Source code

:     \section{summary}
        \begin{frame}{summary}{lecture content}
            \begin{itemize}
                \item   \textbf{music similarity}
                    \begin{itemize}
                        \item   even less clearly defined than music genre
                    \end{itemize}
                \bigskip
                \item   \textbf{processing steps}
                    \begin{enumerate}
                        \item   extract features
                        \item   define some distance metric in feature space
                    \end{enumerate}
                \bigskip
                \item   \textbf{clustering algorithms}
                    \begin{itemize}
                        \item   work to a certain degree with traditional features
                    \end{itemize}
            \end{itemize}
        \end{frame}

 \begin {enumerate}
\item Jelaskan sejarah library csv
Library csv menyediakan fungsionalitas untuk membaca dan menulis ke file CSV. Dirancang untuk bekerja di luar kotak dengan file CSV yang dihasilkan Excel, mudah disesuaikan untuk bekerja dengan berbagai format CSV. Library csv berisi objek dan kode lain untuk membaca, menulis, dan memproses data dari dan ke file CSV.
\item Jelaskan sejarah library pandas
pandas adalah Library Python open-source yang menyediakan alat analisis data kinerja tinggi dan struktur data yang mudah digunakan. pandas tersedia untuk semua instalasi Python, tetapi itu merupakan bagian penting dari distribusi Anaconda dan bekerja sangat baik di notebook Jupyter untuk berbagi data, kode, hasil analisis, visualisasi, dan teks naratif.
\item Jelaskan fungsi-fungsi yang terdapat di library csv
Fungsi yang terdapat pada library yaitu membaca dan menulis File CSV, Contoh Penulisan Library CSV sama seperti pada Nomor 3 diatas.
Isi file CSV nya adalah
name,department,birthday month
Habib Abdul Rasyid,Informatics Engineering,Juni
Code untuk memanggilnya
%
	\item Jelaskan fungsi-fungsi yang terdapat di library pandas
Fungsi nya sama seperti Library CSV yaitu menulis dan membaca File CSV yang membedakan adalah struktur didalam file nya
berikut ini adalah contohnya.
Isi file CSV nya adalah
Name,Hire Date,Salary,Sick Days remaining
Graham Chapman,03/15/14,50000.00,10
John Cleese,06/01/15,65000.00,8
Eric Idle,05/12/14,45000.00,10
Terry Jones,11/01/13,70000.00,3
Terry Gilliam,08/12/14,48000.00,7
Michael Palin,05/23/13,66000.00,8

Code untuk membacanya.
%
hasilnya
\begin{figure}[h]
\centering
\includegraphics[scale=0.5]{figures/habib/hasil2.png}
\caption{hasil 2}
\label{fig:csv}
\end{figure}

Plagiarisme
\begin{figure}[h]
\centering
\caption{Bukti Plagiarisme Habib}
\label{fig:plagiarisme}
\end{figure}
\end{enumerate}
═══
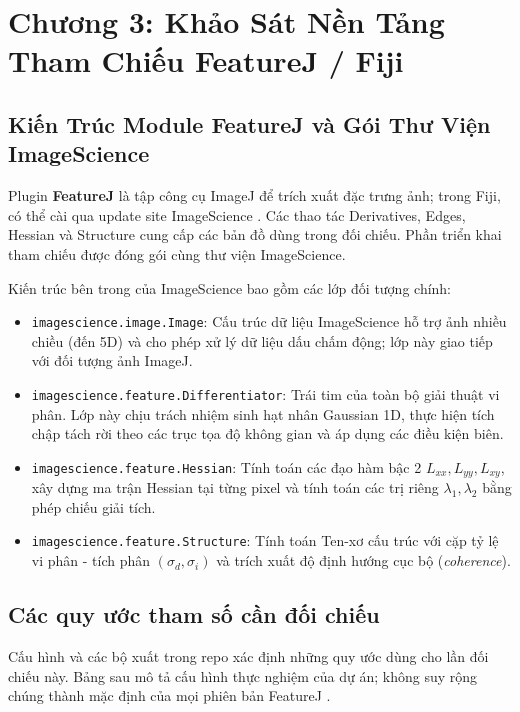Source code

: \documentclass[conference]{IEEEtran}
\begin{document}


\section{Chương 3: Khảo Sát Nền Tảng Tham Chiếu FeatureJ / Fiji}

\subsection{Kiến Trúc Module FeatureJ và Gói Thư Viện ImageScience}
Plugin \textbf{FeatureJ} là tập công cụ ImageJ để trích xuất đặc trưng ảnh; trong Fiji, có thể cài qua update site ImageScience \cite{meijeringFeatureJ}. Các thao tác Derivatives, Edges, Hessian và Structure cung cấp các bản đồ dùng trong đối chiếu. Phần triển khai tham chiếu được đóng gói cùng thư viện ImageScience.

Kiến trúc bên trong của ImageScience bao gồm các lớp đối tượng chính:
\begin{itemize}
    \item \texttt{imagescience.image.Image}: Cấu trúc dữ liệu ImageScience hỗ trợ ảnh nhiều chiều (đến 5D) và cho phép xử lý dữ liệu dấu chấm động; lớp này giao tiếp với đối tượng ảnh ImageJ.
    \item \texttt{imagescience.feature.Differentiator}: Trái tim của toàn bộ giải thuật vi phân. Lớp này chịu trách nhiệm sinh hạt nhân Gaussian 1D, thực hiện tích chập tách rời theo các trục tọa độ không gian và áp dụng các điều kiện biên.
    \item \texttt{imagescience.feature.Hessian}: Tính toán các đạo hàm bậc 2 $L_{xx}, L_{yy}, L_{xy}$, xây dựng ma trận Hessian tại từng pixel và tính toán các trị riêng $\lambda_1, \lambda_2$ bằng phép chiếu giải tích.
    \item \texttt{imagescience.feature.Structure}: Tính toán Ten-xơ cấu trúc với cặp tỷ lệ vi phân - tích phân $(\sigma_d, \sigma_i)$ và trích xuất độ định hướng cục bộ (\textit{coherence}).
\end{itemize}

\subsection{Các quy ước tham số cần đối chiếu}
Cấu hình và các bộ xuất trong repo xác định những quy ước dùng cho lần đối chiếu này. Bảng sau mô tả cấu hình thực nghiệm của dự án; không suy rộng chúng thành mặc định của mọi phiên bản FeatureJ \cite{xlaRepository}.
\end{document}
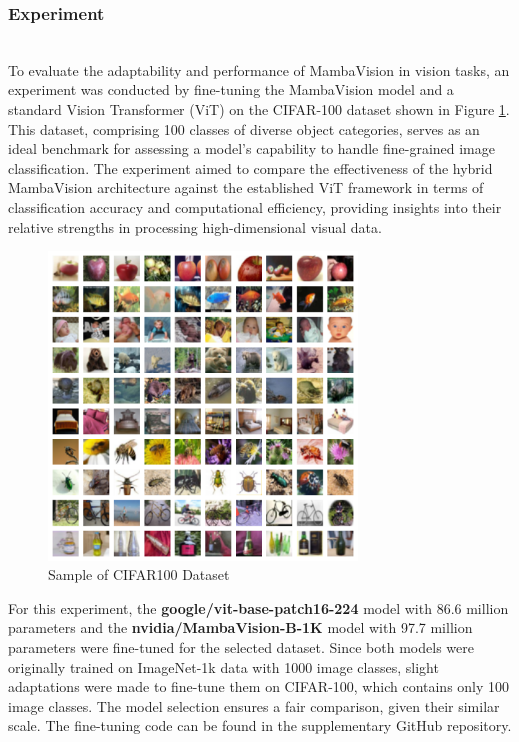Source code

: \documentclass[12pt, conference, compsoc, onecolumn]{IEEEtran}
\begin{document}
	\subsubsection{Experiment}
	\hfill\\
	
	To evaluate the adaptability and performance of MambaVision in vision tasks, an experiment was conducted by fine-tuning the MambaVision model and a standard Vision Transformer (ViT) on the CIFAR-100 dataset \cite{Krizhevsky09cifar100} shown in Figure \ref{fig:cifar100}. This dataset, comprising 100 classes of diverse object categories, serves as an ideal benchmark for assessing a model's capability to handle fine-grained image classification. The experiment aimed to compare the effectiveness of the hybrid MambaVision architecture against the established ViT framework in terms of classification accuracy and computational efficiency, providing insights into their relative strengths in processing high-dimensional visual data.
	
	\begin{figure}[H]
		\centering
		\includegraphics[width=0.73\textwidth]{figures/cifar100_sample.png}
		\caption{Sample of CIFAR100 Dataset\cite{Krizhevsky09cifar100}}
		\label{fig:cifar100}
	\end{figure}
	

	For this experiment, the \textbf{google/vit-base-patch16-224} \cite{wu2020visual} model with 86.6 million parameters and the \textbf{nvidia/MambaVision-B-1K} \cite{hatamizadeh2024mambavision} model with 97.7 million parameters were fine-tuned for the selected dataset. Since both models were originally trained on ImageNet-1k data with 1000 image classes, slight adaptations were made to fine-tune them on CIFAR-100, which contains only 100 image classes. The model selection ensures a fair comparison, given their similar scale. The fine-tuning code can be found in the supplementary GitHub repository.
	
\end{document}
═══
- PROBLEM DESCRIPTION
Locate the word "Structure" in the entries, and copy every line where it is found.

- TASK RESPONSE
Plugin \textbf{FeatureJ} là tập công cụ ImageJ để trích xuất đặc trưng ảnh; trong Fiji, có thể cài qua update site ImageScience \cite{meijeringFeatureJ}. Các thao tác Derivatives, Edges, Hessian và Structure cung cấp các bản đồ dùng trong đối chiếu. Phần triển khai tham chiếu được đóng gói cùng thư viện ImageScience.
    \item \texttt{imagescience.feature.Structure}: Tính toán Ten-xơ cấu trúc với cặp tỷ lệ vi phân - tích phân $(\sigma_d, \sigma_i)$ và trích xuất độ định hướng cục bộ (\textit{coherence}).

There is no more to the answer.